Rubbish trucks are reportedly having issues accessing the bins on the narrow street due to parked cars.

The narrow street in Deception Bay, Queensland, where residents say their rubbish bins are not being collected.
Residents living on a narrow street in Deception Bay, Queensland, claim their rubbish bins are not being collected. Source: Google Maps

Residents of a new housing development in Brisbane’s north are battling growing “piles” of smelly rubbish after they say the council failed to empty their bins for weeks.

Aidan Templeton moved into a duplex on a narrow, dead-end street in Deception Bay a month ago, but claims that in that time his rubbish has only been collected once, and his recycling bins have never been emptied.

“Some of the rubbish has literally been dumped, there was a pile of it dumped at the end of the street,” he told The ABC this week. “It’s a terrible smell…actually, right now I’ve got nowhere to put my excess recycling, so it’s piled up on the side of my alley.”

Templeton said when his bins weren’t collected for a second week in a row, he contacted the City of Moreton Bay council, who reportedly told him they couldn’t be emptied because of cars parked on the street.

Recycling bins (yellow lids) sit with general waste bins on a nature strip in Sydney.
One man who moved into a duplex on the street a month ago claims his rubbish has only been collected once, and his recycling bins have never been emptied. Source: AAP

However, when he and other residents moved their wheelie bins further down the road so they were easier to access, Templeton said the rubbish was still not picked up.

He claims the council also said the trucks were unable to turn on the dead-end road and encouraged residents to “pile up all excess recycling waste we needed to get rid of on the side of the street” so workers can collect it by hand.

“Supposedly the driveways at the end of the street are actually reinforced so that the driveways themselves could be used as truck turnarounds,” Templeton told the publication. “[But] isn’t the driveway part of the residents’ property? Why are they being converted into truck-turnarounds?”
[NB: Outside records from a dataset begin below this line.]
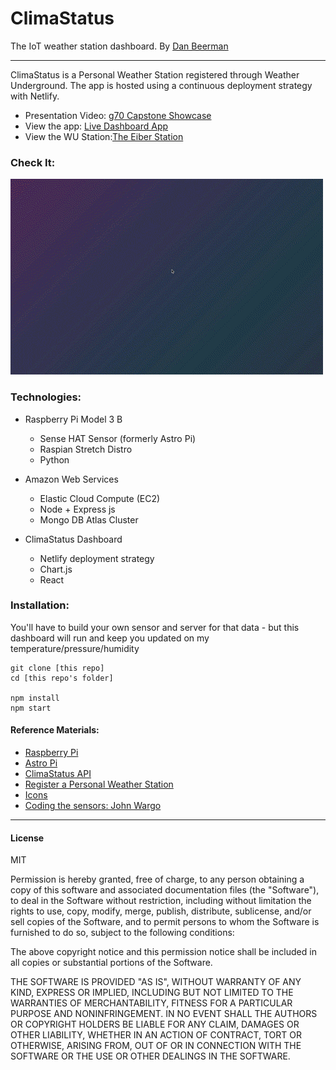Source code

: # ClimaStatus
The IoT weather station dashboard. 
By [Dan Beerman](https://www.danbeerman.com)

---


ClimaStatus is a Personal Weather Station registered through Weather Underground. The app is hosted using a continuous deployment strategy with Netlify. 
- Presentation Video: [g70 Capstone Showcase](https://youtu.be/OQbGKI5RDhY)
- View the app: [Live Dashboard App](http://climastatus.netlify.com/)
- View the WU Station:[The Eiber Station](https://www.wunderground.com/personal-weather-station/dashboard?ID=KCODENVE579)

### Check It:

![Visual Aid](./climaStatus.gif)

### Technologies: 

  * Raspberry Pi Model 3 B
    - Sense HAT Sensor (formerly Astro Pi)
    - Raspian Stretch Distro
    - Python
    
  * Amazon Web Services
    - Elastic Cloud Compute (EC2)
    - Node + Express js
    - Mongo DB Atlas Cluster
    
  * ClimaStatus Dashboard
    - Netlify deployment strategy
    - Chart.js
    - React
    
### Installation:

You'll have to build your own sensor and server for that data - but this dashboard will run and keep you updated on my temperature/pressure/humidity

```
git clone [this repo]
cd [this repo's folder]

npm install
npm start
``` 

#### Reference Materials: 

- [Raspberry Pi](https://www.raspberrypi.org/)
- [Astro Pi](https://astro-pi.org/)
- [ClimaStatus API](https://github.com/lebeerman/ClimaStatus-API)
- [Register a Personal Weather Station](https://www.wunderground.com/personal-weather-station/)
- [Icons](https://www.flaticon.com/)
- [Coding the sensors: John Wargo](https://makezine.com/projects/raspberry-pi-weather-station-mount)

---
#### License

MIT

Permission is hereby granted, free of charge, to any person obtaining a copy of this software and associated documentation files (the "Software"), to deal in the Software without restriction, including without limitation the rights to use, copy, modify, merge, publish, distribute, sublicense, and/or sell copies of the Software, and to permit persons to whom the Software is furnished to do so, subject to the following conditions:

The above copyright notice and this permission notice shall be included in all copies or substantial portions of the Software.

THE SOFTWARE IS PROVIDED "AS IS", WITHOUT WARRANTY OF ANY KIND, EXPRESS OR IMPLIED, INCLUDING BUT NOT LIMITED TO THE WARRANTIES OF MERCHANTABILITY, FITNESS FOR A PARTICULAR PURPOSE AND NONINFRINGEMENT. IN NO EVENT SHALL THE AUTHORS OR COPYRIGHT HOLDERS BE LIABLE FOR ANY CLAIM, DAMAGES OR OTHER LIABILITY, WHETHER IN AN ACTION OF CONTRACT, TORT OR OTHERWISE, ARISING FROM, OUT OF OR IN CONNECTION WITH THE SOFTWARE OR THE USE OR OTHER DEALINGS IN THE SOFTWARE.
A City of Moreton Bay council spokesperson confirmed to Yahoo News that while rubbish trucks service the area every Friday, not everyone’s rubbish can be collected due to residents parking “in the turnaround easement”.

“The kerbside collection trucks require enough space to turn around at the end of dead end streets,” they said, explaining that if there are access issues, the truck driver will service as many properties as they can on one side before reversing out. The council's contractor, Cleanaway, “typically” returns later the same day or over the following days to service homes on the other side of the street.

“At the end of Seagrass Street, there are easements in place for the trucks to turn around in, however until recently these easements were not supported by the appropriate signage to inform residents and visitors of the requirement to keep these areas clear on the day of service,” the spokesperson added.

New signage has since been installed and letters encouraging residents to keep the area clear on bin days were sent out last week. In addition, the council’s Local Laws team “have visited the area to issue warning notices (not infringement notices) to support the installation” of the new signs.

While “waste collection services are always considered for each and every [new] development”, in some cases the new road will dead end the council has the “developer construct turnarounds that sometimes encompass easements to service the waste collection vehicle turnaround manoeuvres in the short term”, the spokesperson said.

“Frequently these become the driveway entries for the residence. In the fullness of time, they become redundant. Obviously, this is not our first choice for a solution, but is used during a phased development.”

The Canberra man's bins out on the curb, ready for collection day, with a red car parked in front.
Last month, a Canberra man's bins were not emptied after a red car parked in front of them. Source: Supplied

New housing developments popping up across the country have sparked several concerns, including “serious” urban heat concerns and fury over mounds of rubbish being illegally dumped on narrow roads.

Another is building developers not taking into account the needs of street parking, leading to them getting “clogged up” and causing issues with waste collection services, Lyndall Bryant, a senior lecturer in property economics told The ABC.

Last month, a man living in a suburb in Canberra’s north was issued a written directive by his council after his bins were obstructed by a stranger’s parked car.

“On Tuesday night when I put my bin out, the car wasn’t there, but on Wednesday morning it was,” the 34-year-old man told Yahoo News, before explaining that it wasn’t the first time it had happened.

“The same car was parked in front of our bins when I left for work last Wednesday and when I came back from work there was a notice on the bin to put the bins away from the car. It said something like, ‘we had trouble collecting your bin, please put your bin away from cars’.”

To prevent the same problem from happening again, the man left a note on the car asking the driver to move the vehicle immediately.